如何增加 function 中的循环数？

Question

I have a code here

letters = ['a','b','c','d','e','f','g','h','i','j','k','l','m','n','o','p','q','r','s','t','u','v','w','x','y','z']
ret = ""
for i in range(26):
  for j in letters:
    ret += f"({letters[i]},{j})"
print(ret)

#Output: 
(a,a)(a,b)(a,c)(a,d)(a,e)(a,f)(a,g)(a,h)(a,i)(a,j)(a,k)(a,l)(a,m)(a,n)(a,o)(a,p)...(z,y)(z,z)

The problem I am trying to figure out is:

When I am trying to increase the number of permutations, for example from 2 digits to 3 digits, I have to add another loop.

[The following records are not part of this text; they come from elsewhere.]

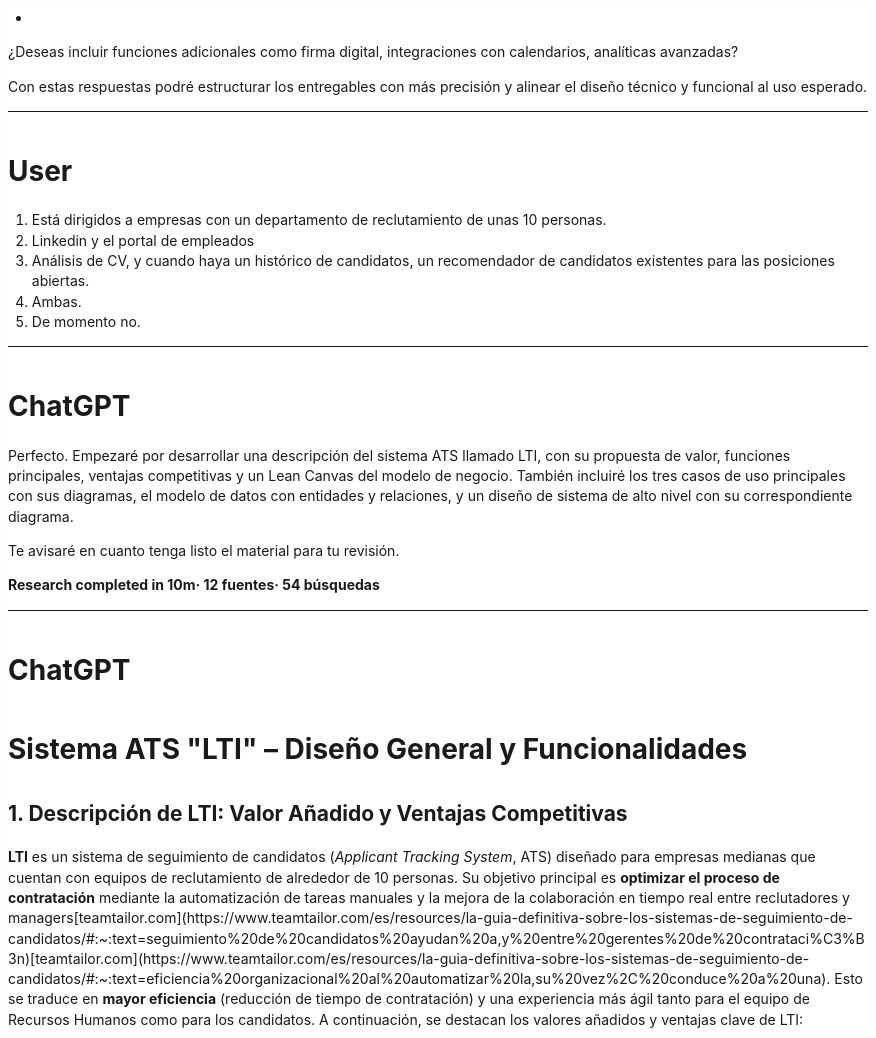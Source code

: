 
- 
¿Deseas incluir funciones adicionales como firma digital, integraciones con calendarios, analíticas avanzadas?
<p data-start="699" data-end="828" data-is-last-node="" data-is-only-node="">Con estas respuestas podré estructurar los entregables con más precisión y alinear el diseño técnico y funcional al uso esperado.</p>

--------------------------------------

# User

1. Está dirigidos a empresas con un departamento de reclutamiento de unas 10 personas.
2. Linkedin y el portal de empleados
3. Análisis de CV, y cuando haya un histórico de candidatos, un recomendador de candidatos existentes para las posiciones abiertas.
4. Ambas.
5. De momento no.

--------------------------------------

# ChatGPT

<p data-start="0" data-end="378">Perfecto. Empezaré por desarrollar una descripción del sistema ATS llamado LTI, con su propuesta de valor, funciones principales, ventajas competitivas y un Lean Canvas del modelo de negocio. También incluiré los tres casos de uso principales con sus diagramas, el modelo de datos con entidades y relaciones, y un diseño de sistema de alto nivel con su correspondiente diagrama.</p>
<p data-start="380" data-end="442" data-is-last-node="" data-is-only-node="">Te avisaré en cuanto tenga listo el material para tu revisión.</p>

<p><strong>Research completed in 10m· 12 fuentes· 54 búsquedas</strong></p>

--------------------------------------

# ChatGPT

<h1 data-start="0" data-end="54">Sistema ATS "LTI" – Diseño General y Funcionalidades</h1>
<h2 data-start="56" data-end="119">1. Descripción de LTI: Valor Añadido y Ventajas Competitivas</h2>
<p data-start="121" data-end="817"><strong data-start="121" data-end="128">LTI</strong> es un sistema de seguimiento de candidatos (<em data-start="173" data-end="200">Applicant Tracking System</em>, ATS) diseñado para empresas medianas que cuentan con equipos de reclutamiento de alrededor de 10 personas. Su objetivo principal es <strong data-start="334" data-end="374">optimizar el proceso de contratación</strong> mediante la automatización de tareas manuales y la mejora de la colaboración en tiempo real entre reclutadores y managers<span class="" data-state="closed">[<span class="flex h-4 w-full items-center justify-between overflow-hidden" style="opacity: 1; transform: none;">teamtailor.com](https://www.teamtailor.com/es/resources/la-guia-definitiva-sobre-los-sistemas-de-seguimiento-de-candidatos/#:~:text=seguimiento%20de%20candidatos%20ayudan%20a,y%20entre%20gerentes%20de%20contrataci%C3%B3n)<span class="" data-state="closed">[<span class="flex h-4 w-full items-center justify-between overflow-hidden" style="opacity: 1; transform: none;">teamtailor.com](https://www.teamtailor.com/es/resources/la-guia-definitiva-sobre-los-sistemas-de-seguimiento-de-candidatos/#:~:text=eficiencia%20organizacional%20al%20automatizar%20la,su%20vez%2C%20conduce%20a%20una). Esto se traduce en <strong data-start="591" data-end="611">mayor eficiencia</strong> (reducción de tiempo de contratación) y una experiencia más ágil tanto para el equipo de Recursos Humanos como para los candidatos. A continuación, se destacan los valores añadidos y ventajas clave de LTI:</p>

How do I increase the number of loops as I increase the number of digits, when I want to implement this as a function, can anyone help:(

---

This is what i did when i tried to increase the number of digits from 2 to 3:

for i in range(26):
  for k in range(26):
    for j in letters:
      ret += "(" + str(letters[i]) + "," + str(letters[k]) + "," + j + ")"
print(ret)

#Output
(a,a,a)(a,a,b)(a,a,c)(a,a,d)(a,a,e)(a,a,f)(a,a,g)(a,a,h)(a,a,i)(a,a,j)(a,a,k)(a,a,l)(a,a,m)...(z,z,z)

How do i implement this in a function?

Answer 1

You can achieve this using the itertools like this

import itertools

def perm_func(arr, x):
    ret_str = ""
    p for p in itertools.product(arr, repeat=x):
        ret_str += str(p)

    return ret_str